Festivity that unites the population of Cusco through allegory and measured play.

The “yunzas or cortamontes”, are the main attraction of this party that consists of the profusion of the game with water, talcum powder and mixture.

The main festival of the Cusqueño Carnival is held in the Plaza de Armas of Cusco, with the presentation of public and private institutions, which offer the best of their dances, parades and gangs, many of them winners of the various carnival festivals of the South Valley and Sacred Valley of the Inkas.

In the same way, a carnival gastronomic festival takes place, where the different dishes and drinks predominate as the “puchero” or “t´impu” for the delight and satisfaction of the audience.



It starts very early with games that use water and mist as the main elements that men and women of different ages launch. It is traditional in Cusco to see groups of Cusco mixed with national and foreign visitors who delight with this holiday.

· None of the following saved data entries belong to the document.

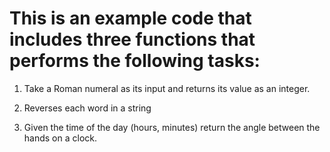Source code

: # This is an example code that includes three functions that performs the following tasks: 


1.	Take a Roman numeral as its input and returns its value as an integer.
  
3.	Reverses each word in a string
   
5.	Given the time of the day (hours, minutes) return the angle between the hands on a clock.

The festivities of compadres and comadres are what singles the Carnival of Cusco.
During the first, two Thursdays before Carnival Sunday, women visit and entertain their compadres, but they also make fun of them hanging on the streets life-size ragdolls.
The men do the same with their comadres the following Thursday. The dish that accompanies these carnival parties, is the timpu or puchero.




The party is held in various districts and provinces of the department of Cusco, especially, through the Sacred Valley of the Inkas (Pisac, Qoya, Calca, Urubamba, Lamay, Yanahuara etc.), as well as the South Valley (San Jerónimo, Oropesa and Canchis, where you can still appreciate the famous Tinta Carnival).

They say that in the Carnival of the district of Tinta, in Cusco, women are the ones in charge. The Tinta Carnival is very typical of the hometown of Tupac Amaru II.

In the countryside, and villages in the interior of Cuzco, such as Mollepata and Calca, the carnival introduces peculiarities such as the Yunza de los Singteros y Casados, which is a tree decorated with gifts, where married couples or singles can dance and participate cutting the tree until it falls, the carnivals are quite traditional, gathering customs in the style of the Sacred Valley of the Incas, with music and performances in Quechua people dance the typical songs of the Carnival, and huaynos, especially the Carnival of Ink.

The song and the Inca dance subsist in the dance, being the European elements, complement for a new expression. The Quechuas have made carnivals a special means to enhance their race and worship love, the earth and fertility, through cheerful choreographies full of color. The costumes have Spanish influence.



As its name indicates a week later the eighth or carnival auction is carried out characterized by the dances, games and variety of festivities own. In some areas of Cusco, Yunzas or Cortamontes are carried out, which consists of artificially planting a tree adorned with various gifts, around which it is danced in a round, with the help of a machete, it is sought to lay down the tree so that the assistants are made creditors of any of the gifts. With the eighth of carnivals this important holiday is dismissed.